After thirty years of reviewing business processes, I have noticed that the most important part of improving a process is whether or not the people involved are only worried about their job and their convenience? If you have employees that think and care about how their actions affect others, then you will have a much easier time identifying the points in the process that are causing you problems. If you have employees that don’t think about others, you will need to spend more time documenting and analyzing your current process. You will have to spend much more time implementing any improvements that the staff does not want to happen.

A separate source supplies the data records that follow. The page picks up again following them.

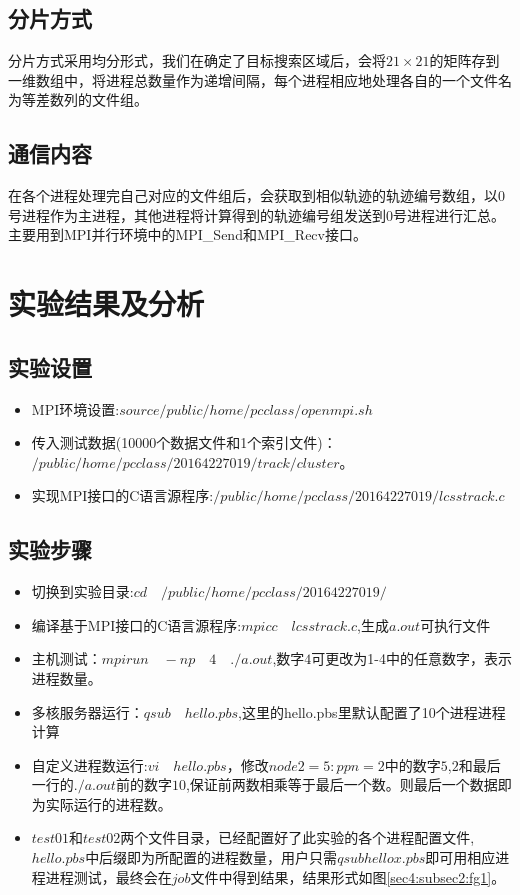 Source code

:\documentclass[UTF8]{ctexart}
\begin{document}
\subsection{分片方式}

分片方式采用均分形式，我们在确定了目标搜索区域后，会将$21\times21$的矩阵存到一维数组中，将进程总数量作为递增间隔，每个进程相应地处理各自的一个文件名为等差数列的文件组。

\subsection{通信内容}

在各个进程处理完自己对应的文件组后，会获取到相似轨迹的轨迹编号数组，以0号进程作为主进程，其他进程将计算得到的轨迹编号组发送到0号进程进行汇总。
主要用到MPI并行环境中的MPI\_Send和MPI\_Recv接口。

\section{实验结果及分析}\label{sec4}

\subsection{实验设置}

\begin{itemize}
	\item MPI环境设置:$source /public/home/pcclass/openmpi.sh$
	\item 传入测试数据(10000个数据文件和1个索引文件)：$/public/home/pcclass/20164227019/track/cluster$。
	\item 实现MPI接口的C语言源程序:$/public/home/pcclass/20164227019/lcsstrack.c$
\end{itemize}

\subsection{实验步骤}
\label{sec4:subsec2}

\begin{itemize}
	\item 切换到实验目录:$cd \quad /public/home/pcclass/20164227019/$
	\item 编译基于MPI接口的C语言源程序:$mpicc \quad lcsstrack.c$,生成$a.out$可执行文件
	\item 主机测试：$mpirun \quad -np \quad 4 \quad ./a.out$,数字$4$可更改为1-4中的任意数字，表示进程数量。
	\item 多核服务器运行：$qsub \quad hello.pbs$,这里的hello.pbs里默认配置了10个进程进程计算
	\item 自定义进程数运行:$vi \quad hello.pbs$，修改$node2=5:ppn=2$中的数字$5$,$2$和最后一行的$./a.out$前的数字$10$,保证前两数相乘等于最后一个数。则最后一个数据即为实际运行的进程数。
	\item $test01$和$test02$两个文件目录，已经配置好了此实验的各个进程配置文件,$hello.pbs$中后缀即为所配置的进程数量，用户只需$qsub hellox.pbs$即可用相应进程进程测试，最终会在$job$文件中得到结果，结果形式如图\ref{sec4:subsec2:fg1}。
\end{itemize}
\end{document}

With the implementation of a “mutual benefit overlay” to your process improvement methodology, you will identify your dedicated and quality workers…those workers that care about the company and others that interface with your company.
Mutual Benefit Overlay
A mutual benefit overlay to your process improvement strategy is documenting your process flow charts of how the work of each group of processes can affect other departments. You can use a “swim-lane diagram” or a modified mind map to show these relationships. Once you identify a process that has an impact on another person or department, you must gather addional information. Not only must you gather addional, non-traditional information, you must develop a ranking for each of the following data that will be used in your “process improvement risk analysis.”
Seeing The Big Picture
Once you have your processes documented and have created your mutual benefit overlay, you will be able to identify the best way to implement your process improvement. You will know if you need to train employees and managers on how their actions will affect others, if you have to remove employees, or if you will have to accept less efficient processes.
It is critical that you look at the whole picture with an understanding of how mutual benefit works and is being implemented in your company. When you come across problems with employees buying into the mutual benefit philosophy, you must look at what may be influencing them.
After your roundtables (see step 3 in this blog), process maps and mutual benefit overlay, it comes down to the senior management team seeing the big picture and being responsible for presenting that value and realizing what the expectations are. This usually means more work upfront for the senior team which will pay off for the company, the employees, the vendors and of course, the customers.